On the Human Condition
Volume XXVIII Number 2
Joan Esterline Lafuze
Photo by Susanna Tanner
The Biology of Mental Illness
It's perhaps a natural inclination to view mental illnesses and addictions as largely moral issues. But many brain scientists have long asserted that such problems are questions of biology.
The research of Joan Esterline Lafuze, a professor of biology at Indiana University East in Richmond and a research associate at the IU School of Medicine in Indianapolis, looks into physical explanations for various social and psychological dysfunctions.
Recently, Lafuze has been working with investigators at the Institute of Psychiatric Research, in the School of Medicine's Department of Psychiatry, to explore brain mechanisms that may be responsible for the high rates of overlap between drug abuse and mental illness. In a previous study, one of her collaborators at the Medical School, Robert "Andy" Chambers, an assistant professor of psychiatry and Raymond E. Houk Scholar, described increased vulnerability to drug addiction in adult rats that had a schizophrenia-like illness. This illness results from lesions induced in the hippocampus region of the brain shortly after birth.

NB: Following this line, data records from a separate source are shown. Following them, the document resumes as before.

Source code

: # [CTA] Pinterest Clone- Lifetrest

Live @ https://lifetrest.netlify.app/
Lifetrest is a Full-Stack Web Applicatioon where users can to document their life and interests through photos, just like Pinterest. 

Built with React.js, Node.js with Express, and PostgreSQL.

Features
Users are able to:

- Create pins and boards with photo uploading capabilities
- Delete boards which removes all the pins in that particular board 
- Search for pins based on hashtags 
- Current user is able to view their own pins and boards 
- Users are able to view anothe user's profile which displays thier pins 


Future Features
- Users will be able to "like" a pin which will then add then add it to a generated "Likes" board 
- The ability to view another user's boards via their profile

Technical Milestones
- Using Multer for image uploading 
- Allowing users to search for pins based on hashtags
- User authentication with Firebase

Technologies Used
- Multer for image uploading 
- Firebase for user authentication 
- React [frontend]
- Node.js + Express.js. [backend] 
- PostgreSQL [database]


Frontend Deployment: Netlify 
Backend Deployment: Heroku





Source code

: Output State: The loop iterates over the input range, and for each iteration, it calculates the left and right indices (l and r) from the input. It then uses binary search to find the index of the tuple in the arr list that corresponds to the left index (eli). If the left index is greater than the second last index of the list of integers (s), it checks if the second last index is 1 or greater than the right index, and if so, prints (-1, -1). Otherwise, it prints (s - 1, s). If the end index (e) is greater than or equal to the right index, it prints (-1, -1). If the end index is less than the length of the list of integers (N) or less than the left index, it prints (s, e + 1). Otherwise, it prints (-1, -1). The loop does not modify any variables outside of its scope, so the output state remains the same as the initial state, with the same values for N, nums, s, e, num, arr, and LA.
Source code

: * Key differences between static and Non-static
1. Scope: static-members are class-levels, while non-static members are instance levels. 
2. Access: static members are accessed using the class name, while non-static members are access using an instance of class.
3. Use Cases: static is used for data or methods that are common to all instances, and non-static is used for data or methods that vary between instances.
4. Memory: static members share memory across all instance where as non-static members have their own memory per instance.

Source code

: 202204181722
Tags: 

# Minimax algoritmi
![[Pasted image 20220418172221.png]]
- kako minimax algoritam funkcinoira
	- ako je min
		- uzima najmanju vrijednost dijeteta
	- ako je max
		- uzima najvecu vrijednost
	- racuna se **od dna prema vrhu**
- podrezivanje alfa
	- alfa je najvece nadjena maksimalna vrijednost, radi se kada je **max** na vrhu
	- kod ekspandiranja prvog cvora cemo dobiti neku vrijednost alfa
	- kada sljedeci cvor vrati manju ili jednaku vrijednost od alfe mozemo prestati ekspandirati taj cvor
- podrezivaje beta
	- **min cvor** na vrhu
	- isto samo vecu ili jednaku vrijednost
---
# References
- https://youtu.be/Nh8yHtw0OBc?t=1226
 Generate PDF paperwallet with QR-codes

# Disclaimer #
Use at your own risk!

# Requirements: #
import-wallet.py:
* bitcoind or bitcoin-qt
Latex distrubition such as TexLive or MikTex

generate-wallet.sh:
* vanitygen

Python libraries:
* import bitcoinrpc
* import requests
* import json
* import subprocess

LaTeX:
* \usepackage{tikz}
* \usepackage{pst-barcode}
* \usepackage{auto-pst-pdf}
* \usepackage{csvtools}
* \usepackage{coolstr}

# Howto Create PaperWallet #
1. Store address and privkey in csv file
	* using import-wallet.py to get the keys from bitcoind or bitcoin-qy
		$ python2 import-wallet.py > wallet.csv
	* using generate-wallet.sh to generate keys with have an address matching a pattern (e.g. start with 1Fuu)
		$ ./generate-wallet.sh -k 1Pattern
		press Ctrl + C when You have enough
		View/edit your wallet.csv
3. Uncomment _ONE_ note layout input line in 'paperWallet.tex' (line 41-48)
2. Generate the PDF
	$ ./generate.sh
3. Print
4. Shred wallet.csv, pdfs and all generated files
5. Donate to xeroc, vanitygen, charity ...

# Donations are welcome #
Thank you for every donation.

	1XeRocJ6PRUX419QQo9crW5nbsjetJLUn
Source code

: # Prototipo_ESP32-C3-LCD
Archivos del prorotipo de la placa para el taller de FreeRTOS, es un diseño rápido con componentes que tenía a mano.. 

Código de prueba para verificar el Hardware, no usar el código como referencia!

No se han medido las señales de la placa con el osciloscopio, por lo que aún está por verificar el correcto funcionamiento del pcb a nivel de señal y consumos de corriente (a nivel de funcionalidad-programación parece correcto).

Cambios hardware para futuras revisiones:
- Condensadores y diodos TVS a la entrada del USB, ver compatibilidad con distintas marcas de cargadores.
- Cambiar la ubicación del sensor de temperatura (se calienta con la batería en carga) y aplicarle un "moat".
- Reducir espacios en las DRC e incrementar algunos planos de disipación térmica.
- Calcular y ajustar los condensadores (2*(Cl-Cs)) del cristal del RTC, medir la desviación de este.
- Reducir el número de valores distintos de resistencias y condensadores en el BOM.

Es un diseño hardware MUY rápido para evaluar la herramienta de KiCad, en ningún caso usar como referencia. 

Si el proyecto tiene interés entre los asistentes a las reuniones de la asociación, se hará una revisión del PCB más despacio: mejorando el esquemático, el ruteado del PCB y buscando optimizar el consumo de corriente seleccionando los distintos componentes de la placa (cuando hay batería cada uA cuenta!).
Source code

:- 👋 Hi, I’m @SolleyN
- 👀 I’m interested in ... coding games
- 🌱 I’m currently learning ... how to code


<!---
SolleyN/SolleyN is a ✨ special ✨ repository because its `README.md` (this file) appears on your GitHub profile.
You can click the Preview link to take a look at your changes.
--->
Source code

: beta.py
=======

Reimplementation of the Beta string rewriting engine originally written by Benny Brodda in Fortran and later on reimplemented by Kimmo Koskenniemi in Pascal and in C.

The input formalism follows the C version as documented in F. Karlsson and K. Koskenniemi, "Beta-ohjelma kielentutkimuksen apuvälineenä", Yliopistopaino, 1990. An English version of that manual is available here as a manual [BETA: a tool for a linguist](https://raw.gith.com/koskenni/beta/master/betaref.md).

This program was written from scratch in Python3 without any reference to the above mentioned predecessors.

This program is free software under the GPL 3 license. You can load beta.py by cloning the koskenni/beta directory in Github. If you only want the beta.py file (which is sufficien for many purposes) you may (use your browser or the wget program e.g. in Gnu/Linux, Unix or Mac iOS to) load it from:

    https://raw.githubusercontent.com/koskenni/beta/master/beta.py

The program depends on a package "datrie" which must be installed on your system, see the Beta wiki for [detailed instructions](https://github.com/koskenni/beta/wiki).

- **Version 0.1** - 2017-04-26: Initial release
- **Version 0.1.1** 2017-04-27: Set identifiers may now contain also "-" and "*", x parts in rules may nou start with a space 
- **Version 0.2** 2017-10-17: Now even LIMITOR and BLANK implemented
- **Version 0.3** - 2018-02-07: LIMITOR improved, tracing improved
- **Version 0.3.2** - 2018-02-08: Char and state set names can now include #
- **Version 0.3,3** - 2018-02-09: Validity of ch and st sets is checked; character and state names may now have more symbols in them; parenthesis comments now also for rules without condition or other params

"The rats grow up pretty normally," Lafuze says, "but when they reach adolescence, they're challenged with addictive substances. When the rats with lesions on the hippocampus were exposed to the substance, those rats were exquisitely sensitive to that substance."
This outcome is intriguing, Lafuze says, because "there is already some evidence that something can happen in the second or third trimester of human pregnancies that disrupts the fetus's brain and is linked to the kinds of problems that we're discussing. And developmentally, rat pups are very similar to human fetuses."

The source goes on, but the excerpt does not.